His hands sketched out rough forms in the air. His low voice lent gravity to his description.
“Below them is a line, the Kunlau Mountains. That is the northern border of Kigali. But Kigali is also the chest where it meets the sea, and the beginning of the foreleg, and part of the front belly. You see? Yenit Ping, the Endless City with its great harbor, is on this belly piece.”
“The capital?” she said.
He nodded. “From there, Kigali merchants sail all over the world. From Kwattu, too, on the chest. That’s how they send goods to your Collegium, without going all the tedious way around the front leg first.”
He leaned closer, conspiratorially, though no one was within hundreds of yards of them to overhear, and dropped his voice even lower. “Kigali wants Shirtan-pur, too, the harbor on the spine at the base of the tail, but it doesn’t belong to them.”
He pointed northwest of their current position.
“It’s that way. You go up the Neshikame river to the end, then overland a bit through Lomat, then down the Kabanchir. If they had that, they’d have a harbor on all three sides of the hound’s body. Merchants, they want that. Very good for business. But it means war. No decisions yet.”
“Is this something recent?” Penrys asked.
“No, no—many generations. Sometime merchants push, sometimes not. But never final. Always problem. Sometimes Rasesdad, sometimes Fastar. Sometimes both.”
He waved his hand as if to dismiss the unresolved territorial ambitions of Kigali.
“Now we co
me to the middle band of the hound’s body, below the mountains. This is the valley of the Junkawa, the Mother of Rivers.”
“The largest river in the world.”
He smiled at the remark.
“Yes, exactly. Two big rivers, running east. They join at Jonggep, the Meeting of Waters, and reach the sea at Yenit Ping. Many little rivers and not so little rivers go to them. Most of Kigaliwen are on a river somewhere.”
He looked at her. “We are now between the north branch, the Neshikame, and the main south branch, Seguchi, four hundred miles west of Jonggep.”
“The hound’s liver?” she suggested.
That surprised a grin and a nod from Zandaril. “The nearest mountains in any direction are the Lang Nor, the Red Wall, about three hundred miles west of here. This whole valley, if you can call it that, is roughly six hundred miles wide, north to south.
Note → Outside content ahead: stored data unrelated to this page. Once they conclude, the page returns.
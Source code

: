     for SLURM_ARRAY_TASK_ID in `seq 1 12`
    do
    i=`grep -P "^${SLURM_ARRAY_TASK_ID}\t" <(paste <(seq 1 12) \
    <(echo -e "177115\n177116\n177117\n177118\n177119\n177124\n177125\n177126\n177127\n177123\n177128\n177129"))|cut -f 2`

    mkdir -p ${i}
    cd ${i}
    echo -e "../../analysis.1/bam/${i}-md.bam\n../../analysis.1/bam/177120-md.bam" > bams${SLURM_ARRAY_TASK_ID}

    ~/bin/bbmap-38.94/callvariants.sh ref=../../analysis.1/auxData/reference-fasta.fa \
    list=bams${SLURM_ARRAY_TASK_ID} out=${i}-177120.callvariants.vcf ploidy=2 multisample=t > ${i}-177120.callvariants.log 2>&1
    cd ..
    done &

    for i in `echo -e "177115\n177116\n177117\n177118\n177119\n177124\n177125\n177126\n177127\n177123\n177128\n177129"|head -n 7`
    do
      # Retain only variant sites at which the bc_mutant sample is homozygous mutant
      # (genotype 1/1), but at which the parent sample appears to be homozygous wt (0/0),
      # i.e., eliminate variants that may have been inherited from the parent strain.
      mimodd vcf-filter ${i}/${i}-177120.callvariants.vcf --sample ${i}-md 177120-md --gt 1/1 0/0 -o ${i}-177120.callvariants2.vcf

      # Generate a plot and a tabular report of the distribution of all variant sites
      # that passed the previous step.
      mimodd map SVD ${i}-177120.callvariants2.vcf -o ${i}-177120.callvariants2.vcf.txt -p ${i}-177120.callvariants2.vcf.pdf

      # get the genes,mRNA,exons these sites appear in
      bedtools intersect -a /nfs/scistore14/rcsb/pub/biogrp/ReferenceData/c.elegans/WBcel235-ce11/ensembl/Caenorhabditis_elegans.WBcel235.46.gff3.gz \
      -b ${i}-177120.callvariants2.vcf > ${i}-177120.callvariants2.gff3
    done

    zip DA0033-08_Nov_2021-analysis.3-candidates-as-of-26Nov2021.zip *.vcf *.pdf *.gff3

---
A giant valley for a giant river.”
She pulled her reins to keep her horse from cropping grass with his bit in place. He raised his head and shook it, and the bit clattered. She patted him absently in apology, then leaned forward to scratch his poll.
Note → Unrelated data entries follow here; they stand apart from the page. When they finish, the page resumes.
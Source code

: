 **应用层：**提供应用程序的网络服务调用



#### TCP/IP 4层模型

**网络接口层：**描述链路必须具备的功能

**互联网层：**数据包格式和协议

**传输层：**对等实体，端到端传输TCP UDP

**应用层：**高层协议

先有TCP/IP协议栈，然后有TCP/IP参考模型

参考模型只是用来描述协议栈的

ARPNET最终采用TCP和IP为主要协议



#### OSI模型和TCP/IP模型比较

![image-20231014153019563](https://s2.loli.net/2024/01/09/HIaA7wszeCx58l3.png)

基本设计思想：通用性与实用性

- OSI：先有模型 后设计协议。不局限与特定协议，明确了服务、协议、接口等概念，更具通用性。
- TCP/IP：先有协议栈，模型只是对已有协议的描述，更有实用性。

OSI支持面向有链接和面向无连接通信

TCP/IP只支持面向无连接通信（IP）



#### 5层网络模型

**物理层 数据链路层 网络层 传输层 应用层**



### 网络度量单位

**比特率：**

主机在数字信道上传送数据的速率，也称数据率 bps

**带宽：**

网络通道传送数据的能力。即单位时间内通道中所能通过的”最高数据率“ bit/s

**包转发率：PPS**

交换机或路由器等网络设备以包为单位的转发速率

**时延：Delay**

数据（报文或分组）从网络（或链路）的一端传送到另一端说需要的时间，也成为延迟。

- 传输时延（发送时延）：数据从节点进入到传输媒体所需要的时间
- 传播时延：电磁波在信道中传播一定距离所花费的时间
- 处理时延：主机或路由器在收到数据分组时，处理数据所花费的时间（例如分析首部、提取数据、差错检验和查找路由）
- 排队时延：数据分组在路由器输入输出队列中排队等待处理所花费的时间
“What about the Zannib?” she asked.
“Ah, we are more modest, as befits the rest of the belly and the back leg. Between us and Kigali are the Ardib Yakush, what they call the Minchang Mountains. We have not so many rivers, but much grass and fine horses, all the way to the cold sea at the bottom of the world.”
“So I see.” Penrys cocked her head at his mount, the small, shaggy horse she associated with steppe nomads.
“Yes, I brought my lubr mar-az, my string, with me when I came to join. Everything had to come on horseback over the passes, no wagon. Chang let me use a wagon. And Hing Ganau.”
“This horse, too?” She gestured at her sturdy mount.
“He is from the troop herd. But is he not fine, in his own way?” he intoned.
“Very fine. He can probably keep a walk going all day long. I’ve named him Vekkenfet, Lead-Foot.”
He grinned again. “Ah, but wait—I am not finished. I forgot the rump of our hound, and part of the tail. That belongs to Rasesdad, who borders both our lands, Kigali and sarq-Zannib.